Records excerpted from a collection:
*** Begin section ***
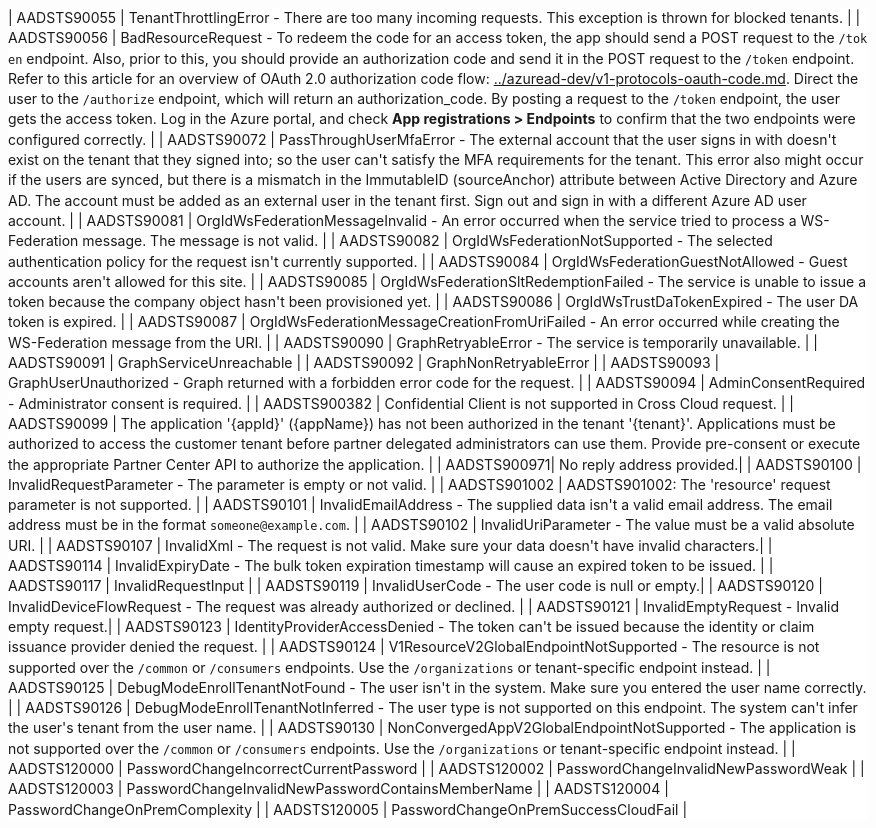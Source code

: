 | AADSTS90055 | TenantThrottlingError - There are too many incoming requests. This exception is thrown for blocked tenants. |
| AADSTS90056 | BadResourceRequest - To redeem the code for an access token, the app should send a POST request to the `/token` endpoint. Also, prior to this, you should provide an authorization code and send it in the POST request to the `/token` endpoint. Refer to this article for an overview of OAuth 2.0 authorization code flow: [../azuread-dev/v1-protocols-oauth-code.md](../azuread-dev/v1-protocols-oauth-code.md). Direct the user to the `/authorize` endpoint, which will return an authorization_code. By posting a request to the `/token` endpoint, the user gets the access token. Log in the Azure portal, and check **App registrations > Endpoints** to confirm that the two endpoints were configured correctly. |
| AADSTS90072 | PassThroughUserMfaError - The external account that the user signs in with doesn't exist on the tenant that they signed into; so the user can't satisfy the MFA requirements for the tenant. This error also might occur if the users are synced, but there is a mismatch in the ImmutableID (sourceAnchor) attribute between Active Directory and Azure AD. The account must be added as an external user in the tenant first. Sign out and sign in with a different Azure AD user account. |
| AADSTS90081 | OrgIdWsFederationMessageInvalid - An error occurred when the service tried to process a WS-Federation message. The message is not valid. |
| AADSTS90082 | OrgIdWsFederationNotSupported - The selected authentication policy for the request isn't currently supported. |
| AADSTS90084 | OrgIdWsFederationGuestNotAllowed - Guest accounts aren't allowed for this site. |
| AADSTS90085 | OrgIdWsFederationSltRedemptionFailed - The service is unable to issue a token because the company object hasn't been provisioned yet. |
| AADSTS90086 | OrgIdWsTrustDaTokenExpired - The user DA token is expired. |
| AADSTS90087 | OrgIdWsFederationMessageCreationFromUriFailed - An error occurred while creating the WS-Federation message from the URI. |
| AADSTS90090 | GraphRetryableError - The service is temporarily unavailable. |
| AADSTS90091 | GraphServiceUnreachable |
| AADSTS90092 | GraphNonRetryableError |
| AADSTS90093 | GraphUserUnauthorized - Graph returned with a forbidden error code for the request. |
| AADSTS90094 | AdminConsentRequired - Administrator consent is required. |
| AADSTS900382 | Confidential Client is not supported in Cross Cloud request. |
| AADSTS90099 | The application '{appId}' ({appName}) has not been authorized in the tenant '{tenant}'. Applications must be authorized to access the customer tenant before partner delegated administrators can use them. Provide pre-consent or execute the appropriate Partner Center API to authorize the application. |
| AADSTS900971| No reply address provided.|
| AADSTS90100 | InvalidRequestParameter - The parameter is empty or not valid. |
| AADSTS901002 | AADSTS901002: The 'resource' request parameter is not supported. |
| AADSTS90101 | InvalidEmailAddress - The supplied data isn't a valid email address. The email address must be in the format `someone@example.com`. |
| AADSTS90102 | InvalidUriParameter - The value must be a valid absolute URI. |
| AADSTS90107 | InvalidXml - The request is not valid. Make sure your data doesn't have invalid characters.|
| AADSTS90114 | InvalidExpiryDate - The bulk token expiration timestamp will cause an expired token to be issued. |
| AADSTS90117 | InvalidRequestInput |
| AADSTS90119 | InvalidUserCode - The user code is null or empty.|
| AADSTS90120 | InvalidDeviceFlowRequest - The request was already authorized or declined. |
| AADSTS90121 | InvalidEmptyRequest - Invalid empty request.|
| AADSTS90123 | IdentityProviderAccessDenied - The token can't be issued because the identity or claim issuance provider denied the request. |
| AADSTS90124 | V1ResourceV2GlobalEndpointNotSupported - The resource is not supported over the `/common` or `/consumers` endpoints. Use the `/organizations` or tenant-specific endpoint instead. |
| AADSTS90125 | DebugModeEnrollTenantNotFound - The user isn't in the system. Make sure you entered the user name correctly. |
| AADSTS90126 | DebugModeEnrollTenantNotInferred - The user type is not supported on this endpoint. The system can't infer the user's tenant from the user name. |
| AADSTS90130 | NonConvergedAppV2GlobalEndpointNotSupported - The application is not supported over the `/common` or `/consumers` endpoints. Use the `/organizations` or tenant-specific endpoint instead. |
| AADSTS120000 | PasswordChangeIncorrectCurrentPassword |
| AADSTS120002 | PasswordChangeInvalidNewPasswordWeak |
| AADSTS120003 | PasswordChangeInvalidNewPasswordContainsMemberName |
| AADSTS120004 | PasswordChangeOnPremComplexity |
| AADSTS120005 | PasswordChangeOnPremSuccessCloudFail |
*** End section ***
Reproduce the lines from the one with "AADSTS90130 | NonConvergedAppV2GlobalEndpointNotSupported" to the end of the data exactly, leaving out every earlier line.

> **TASK RESPONSE**
| AADSTS90130 | NonConvergedAppV2GlobalEndpointNotSupported - The application is not supported over the `/common` or `/consumers` endpoints. Use the `/organizations` or tenant-specific endpoint instead. |
| AADSTS120000 | PasswordChangeIncorrectCurrentPassword |
| AADSTS120002 | PasswordChangeInvalidNewPasswordWeak |
| AADSTS120003 | PasswordChangeInvalidNewPasswordContainsMemberName |
| AADSTS120004 | PasswordChangeOnPremComplexity |
| AADSTS120005 | PasswordChangeOnPremSuccessCloudFail |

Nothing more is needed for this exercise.